*** Opening of Data ***

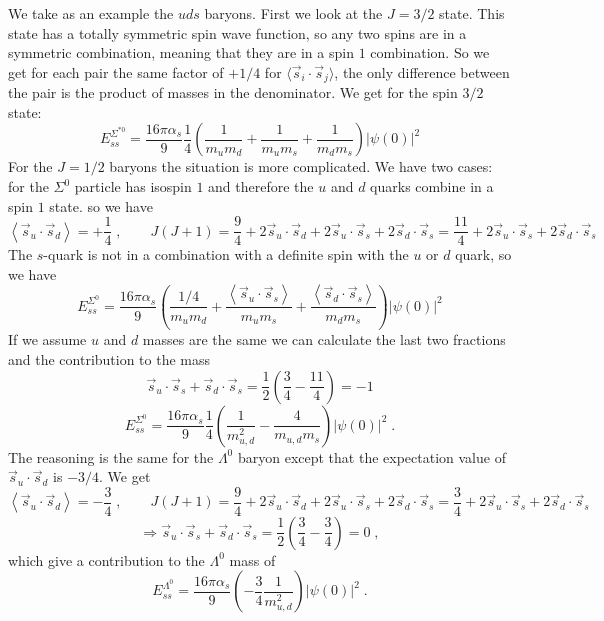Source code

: \documentclass[12pt]{article}
\begin{document}
We take as an example the $uds$ baryons. First we look at the $J=3/2$ state. This state has a totally symmetric spin wave function, so any two spins are in a symmetric combination, meaning that they are in a spin $1$ combination. So we get for each pair the same factor of $+1/4$ for $\langle \vec s_i\cdot \vec s_j\rangle $, the only difference between the pair is the product of masses in the denominator. We get for the spin $3/2$ state:
\[E_{ss}^{\Sigma^{*0}}
=
\displaystyle\frac{16\pi\alpha_s}{9}\frac{1}{4}\left(
\frac{1}{m_u m_d}
+
\frac{1}{m_u m_s}
+
\frac{1}{m_d m_s}
\right)|\psi(0)|^2
\]  
For the $J=1/2$ baryons the situation is more complicated. We have two cases: for the $\Sigma^0$ particle has isospin $1$ and therefore the $u$ and $d$ quarks combine in a spin $1$ state. so we have 
\[\left<\vec s_u \cdot \vec s_d\right>=+\frac14\;,
\qquad J(J+1)=\frac{9}{4}
+2 \vec s_u\cdot \vec s_d
+2 \vec s_u\cdot \vec s_s
+2 \vec s_d\cdot \vec s_s
=\frac{11}{4}+2 \vec s_u\cdot \vec s_s
+2 \vec s_d\cdot \vec s_s
\]
The $s$-quark is not in a combination with a definite spin with the $u$ or $d$ quark, so we have
\[E_{ss}^{\Sigma^{0}}
=
\displaystyle\frac{16\pi\alpha_s}{9}\left(
\frac{1/4}{m_u m_d}
+
\frac{\left<\vec s_u\cdot \vec s_s\right>}{m_u m_s}
+
\frac{\left<\vec s_d\cdot \vec s_s\right>}{m_d m_s}
\right)|\psi(0)|^2
\]  
If we assume $u$ and $d$ masses are the same we can calculate the last two fractions and the contribution to the mass
\[\vec s_u\cdot \vec s_s
+\vec s_d\cdot \vec s_s=\frac{1}{2}\left(\frac34-\frac{11}{4}\right)=-1
\]
\[E_{ss}^{\Sigma^{0}}
=
\displaystyle\frac{16\pi\alpha_s}{9}\frac14\left(
\frac{1}{m_{u,d}^2}
-
\frac{4}{m_{u,d} m_s}
\right)|\psi(0)|^2\;.
\]  
The reasoning is the same for the $\Lambda^0$ baryon except that the expectation value of $\vec s_u\cdot \vec s_d$ is $-3/4$. We get
\[\left<\vec s_u \cdot \vec s_d\right>=-\frac34\;,
\qquad J(J+1)=\frac{9}{4}
+2 \vec s_u\cdot \vec s_d
+2 \vec s_u\cdot \vec s_s
+2 \vec s_d\cdot \vec s_s
=\frac{3}{4}+2 \vec s_u\cdot \vec s_s
+2 \vec s_d\cdot \vec s_s
\]
\[\Rightarrow\vec s_u\cdot \vec s_s
+\vec s_d\cdot \vec s_s=\frac{1}{2}\left(\frac34-\frac{3}{4}\right)=0\;, \]
which give a contribution to the $\Lambda^0$ mass of
\[E_{ss}^{\Lambda^{0}}
=
\displaystyle\frac{16\pi\alpha_s}{9}\left(
-\frac34\frac{1}{m_{u,d}^2}
\right)|\psi(0)|^2\;.
\]  
\end{document}
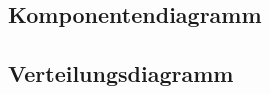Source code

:\subsection*{Komponentendiagramm}
\begin{figure}[h!]
	\centering
	\label{fig:CompDia}
\end{figure}

\vfill

\subsection*{Verteilungsdiagramm}
\begin{figure}[h!]
	\centering
	\label{fig:VerteilungsDia}
\end{figure}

*** Close of Data ***

▶ _What you need to do_: Go through the records above and count the lines with the word "subsection" in them. Answer with the number only.

▶ _Exercise result_: 2